The antihypertensive effects of calcium are marked in patients with low-renin (salt-sensitive) hypertension, but weak in those with high-renin (nonsalt-sensitive) hypertension.43 In addition, high dietary calcium inhibits an increase in BP on salt loading.44 Sympatho-inhibiting and natriuretic actions45 may be involved in this mechanism.
Exercise
Several studies reported that moderate exercise enhanced the urinary excretion of Na.46, 47 The kallikrein–kinin system, an increase in the dopamine level and suppression of the sympathetic nervous system may be involved in the mechanism.
Mental stress
Mental stress may inhibit the urinary excretion of Na through sympathetic nerve stimulation. A study indicated that a combination of salt loading and mental stress caused hypertension.48 In contrast, dietary salt reduction may reduce sympathoexcitation in the presence of stress. There are individual differences in the mental stress-associated decrease in renal Na excretion. Among normotensive individuals, the inhibitory effects of mental stress on urinary Na excretion were marked in high-risk individuals with a family history of hypertension or high normal BP values.49
Conclusion
The improvement of obesity/metabolic syndrome, DASH diet, exercise and mental stress reduction may inhibit the salt-induced increase in BP. In contrast, dietary salt reduction may reduce the obesity- and stress-associated rise in BP.

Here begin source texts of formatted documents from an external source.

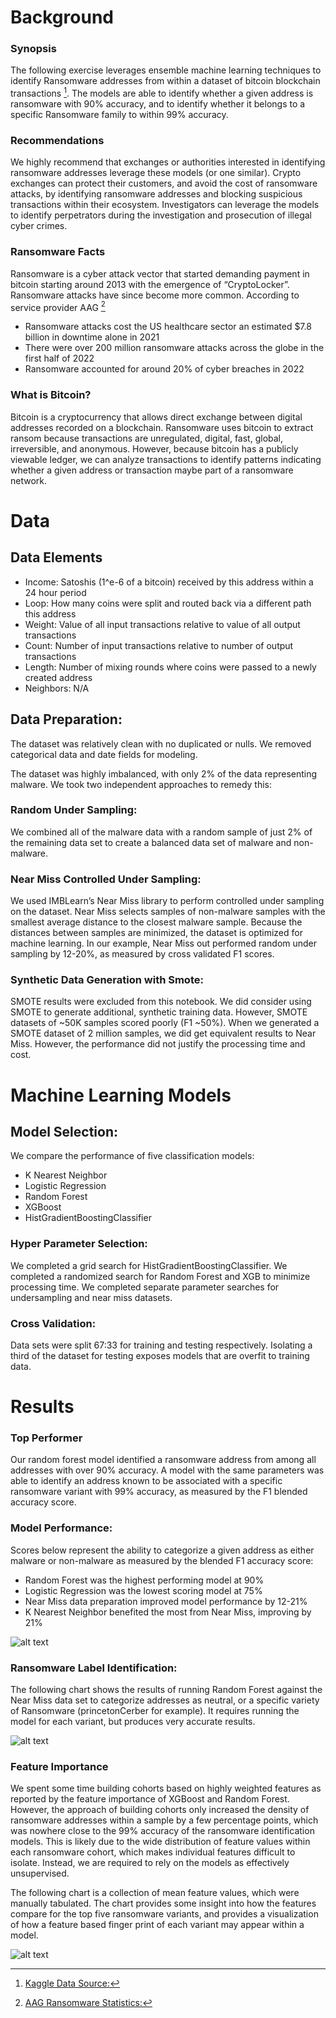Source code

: # Background

### Synopsis

The following exercise leverages ensemble machine learning techniques to identify 
Ransomware addresses from within a dataset of bitcoin blockchain transactions  [^1]. The models are able to identify whether a given address is ransomware with 90% accuracy, and to 
identify whether it belongs to a specific Ransomware family to within 99% accuracy.  

### Recommendations

We highly recommend that exchanges or authorities interested in identifying ransomware addresses leverage these models (or one similar).  Crypto exchanges can protect their customers, and avoid the cost of ransomware attacks, by identifying ransomware addresses and blocking suspicious transactions within their ecosystem. Investigators can leverage the models to identify perpetrators during the investigation and prosecution of illegal cyber crimes.  

### Ransomware Facts

 Ransomware is a cyber attack vector that started demanding payment in bitcoin starting around 2013 with the emergence of “CryptoLocker”. Ransomware attacks have since become more common.  According to service provider AAG [^2]
* Ransomware attacks cost the US healthcare sector an estimated $7.8 billion in downtime alone in 2021
* There were over 200 million ransomware attacks across the globe in the first half of 2022   
* Ransomware accounted for around 20% of cyber breaches in 2022 

### What is Bitcoin?

Bitcoin is a cryptocurrency that allows direct exchange between digital addresses recorded on a blockchain.  Ransomware uses bitcoin to extract ransom because transactions are unregulated, digital, fast, global, irreversible, and anonymous.  However, because bitcoin has a publicly viewable ledger, we can analyze transactions to identify patterns indicating whether a given address or transaction maybe part of a ransomware network.  

# Data 

## Data Elements

* Income:  	Satoshis (1^e-6 of a bitcoin) received by this address within a 24 hour period
* Loop:		How many coins were split and routed back via a different path this address
* Weight:	Value of all input transactions relative to value of all output transactions 
* Count:		Number of input transactions relative to number of output transactions
* Length: 	Number of mixing rounds where coins were passed to a newly created address
* Neighbors:	N/A

 ## Data Preparation: 

The dataset was relatively clean with no duplicated or nulls.  We removed categorical data and date fields for modeling. 

The dataset was highly imbalanced, with only 2% of the data representing malware.  We took
two independent approaches to remedy this:

 ### Random Under Sampling:  

We combined all of the malware data with a random sample of just 2% of the remaining data set to create a balanced data set of malware and non-malware.  

  ### Near Miss Controlled Under Sampling:  

We used IMBLearn’s Near Miss library to perform controlled under sampling on the dataset.  Near Miss selects samples of non-malware samples with the smallest average distance to the closest malware sample. Because the distances between samples are minimized, the dataset is optimized for machine learning. In our example, Near Miss out performed random under sampling by 12-20%, as measured by cross validated F1 scores.  

 ### Synthetic Data Generation with Smote:

SMOTE results were excluded from this notebook.  We did consider using SMOTE to
generate additional, synthetic training data. However, SMOTE datasets of ~50K samples scored
poorly (F1 ~50%).  When we generated a SMOTE dataset of 2 million samples, we did get 
equivalent results to Near Miss. However, the performance did not justify the processing time 
and cost.  

# Machine Learning Models

 ## Model Selection:  

We compare the performance of five classification models: 

* K Nearest Neighbor
* Logistic Regression
* Random Forest
* XGBoost
* ​​HistGradientBoostingClassifier

 ### Hyper Parameter Selection:

We completed a grid search for HistGradientBoostingClassifier.  We completed a randomized search for Random Forest and XGB to minimize processing time.  We completed separate parameter searches for undersampling and near miss datasets.  


 ### Cross Validation:

Data sets were split 67:33 for training and testing respectively.  Isolating a third of the dataset for testing exposes models that are overfit to training data. 


# Results

### Top Performer

Our random forest model identified a ransomware address from among all addresses with over 90% accuracy.  A model with the same parameters was able to identify an address known to be associated with a specific ransomware variant with 99% accuracy, as measured by the F1 blended accuracy score.  


### Model Performance:

Scores below represent the ability to categorize a given address as either malware or non-malware as measured by the blended F1 accuracy score:

* Random Forest was the highest performing model at 90%
* Logistic Regression was the lowest scoring model at 75%
* Near Miss data preparation improved model performance by 12-21%
* K Nearest Neighbor benefited the most from Near Miss, improving by 21%

![alt text](https://github.com/JOSHUAGITBERG/bitcoin_heist_ransomware/blob/main/images/F1-Scores-by-Model-Dataset.png)

### Ransomware Label Identification:

The following chart shows the results of running Random Forest against the Near Miss data set to categorize addresses as neutral, or a specific variety of Ransomware (princetonCerber for example).  It requires running the model for each variant, but produces very accurate results.

![alt text](https://github.com/JOSHUAGITBERG/bitcoin_heist_ransomware/blob/main/images/F1-Scores-by-Label.png)

### Feature Importance

 We spent some time building cohorts based on highly weighted features as reported by the feature importance of XGBoost and Random Forest.  However, the approach of building cohorts only increased the density of ransomware addresses within a sample by a few percentage points, which was nowhere close to the 99% accuracy of the ransomware identification models.  This is likely due to the wide distribution of feature values within each ransomware cohort, which makes individual features difficult to isolate.  Instead, we are required to rely on the models as effectively unsupervised.  

The following chart is a collection of mean feature values, which were manually tabulated.  The chart provides some insight into how the features compare for the top five ransomware variants, and provides a visualization of how a feature based finger print of each variant may appear within a model.

![alt text](https://github.com/JOSHUAGITBERG/bitcoin_heist_ransomware/blob/main/images/Means-by-Label.png)

[^1]:  [Kaggle Data Source:](https://www.kaggle.com/datasets/sapere0/bitcoinheist-ransomware-dataset)

[^2]:  [AAG Ransomware Statistics:](https://aag-it.com/the-latest-ransomware-statistics/)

Salt and cardiovascular diseases
Stroke
In the 1950s and 1960s, salt intake was very high in Japan, especially in the Tohoku District.8 For example, salt intake in Akita Prefecture was ∼27 g per day, being ∼2 times higher than that in Okayama Prefecture (15 g per day). The mortality of stroke was 2 to 2.5 times higher.50 However, salt intake was reduced rapidly thereafter. With this, the stroke mortality markedly decreased in Japan. In addition to the results based on such historical facts of salt reduction and a decrease in the mortality of stroke, a recent study indicated the association between salt intake and the incidence of stroke based on regional differences in salt intake. When reviewing the results from a national nutritional survey involving 12 areas in Japan (salt intake in these areas ranged from ∼10 to 15 g per day) and those from a demographic survey conducted by the Ministry of Health, Labour and Welfare, there was a positive correlation between salt intake and mortality of stroke.51
As observational studies involving general populations in Japan, the Takayama (Nagata et al.52) and Japan Collaborative Cohort (JACC) (Umesawa et al.53) studies are known. In the Takayama study, the stroke mortality elevated with an increase in salt intake in males, and tended to increase in females. In the JACC study, the combined results from males and females showed an increase in stroke with elevating salt intake. Similarly, in an observational study performed of a general population in Finland by Tuomilehto et al.,54 the incidence of strokes elevated with an increase in salt intake. These positive associations between salt consumption and stroke were significant after adjustment for hypertension status or the level of BP and other confounding factors. These studies involving general populations, and also a study conducted by O’Donnell et al.13 in high-risk patients regarding cardiovascular diseases who participated in the Ongoing Telmisartan Alone and in Combination with Ramipril Global Endpoint Trial (ONTARGET) and Telmisartan Randomized Assessment Study in ACE Intolerant Subjects with Cardiovascular Disease (TRANSCEND),13 indicated that excessive salt intake increased the incidence of stroke. These observational studies are consistent with historical and regional facts that salt reduction decreased the incidence of stroke in Japan.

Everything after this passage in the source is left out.